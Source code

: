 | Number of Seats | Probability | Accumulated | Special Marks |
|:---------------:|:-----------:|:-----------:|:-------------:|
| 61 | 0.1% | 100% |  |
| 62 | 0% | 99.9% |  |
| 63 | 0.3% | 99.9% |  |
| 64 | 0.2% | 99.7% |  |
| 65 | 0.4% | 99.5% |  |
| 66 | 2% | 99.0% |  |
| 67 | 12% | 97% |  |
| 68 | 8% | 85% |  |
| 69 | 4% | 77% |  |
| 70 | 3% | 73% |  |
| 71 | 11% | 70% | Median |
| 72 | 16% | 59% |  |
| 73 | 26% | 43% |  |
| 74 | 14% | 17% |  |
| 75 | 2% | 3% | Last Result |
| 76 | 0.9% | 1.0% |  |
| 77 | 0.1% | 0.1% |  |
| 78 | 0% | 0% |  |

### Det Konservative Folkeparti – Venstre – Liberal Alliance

- _TASK TO COMPLETE_: Please give the listing above once more, word for word.

- _SOLUTION_:
Source code

: | Number of Seats | Probability | Accumulated | Special Marks |
|:---------------:|:-----------:|:-----------:|:-------------:|
| 61 | 0.1% | 100% |  |
| 62 | 0% | 99.9% |  |
| 63 | 0.3% | 99.9% |  |
| 64 | 0.2% | 99.7% |  |
| 65 | 0.4% | 99.5% |  |
| 66 | 2% | 99.0% |  |
| 67 | 12% | 97% |  |
| 68 | 8% | 85% |  |
| 69 | 4% | 77% |  |
| 70 | 3% | 73% |  |
| 71 | 11% | 70% | Median |
| 72 | 16% | 59% |  |
| 73 | 26% | 43% |  |
| 74 | 14% | 17% |  |
| 75 | 2% | 3% | Last Result |
| 76 | 0.9% | 1.0% |  |
| 77 | 0.1% | 0.1% |  |
| 78 | 0% | 0% |  |

### Det Konservative Folkeparti – Venstre – Liberal Alliance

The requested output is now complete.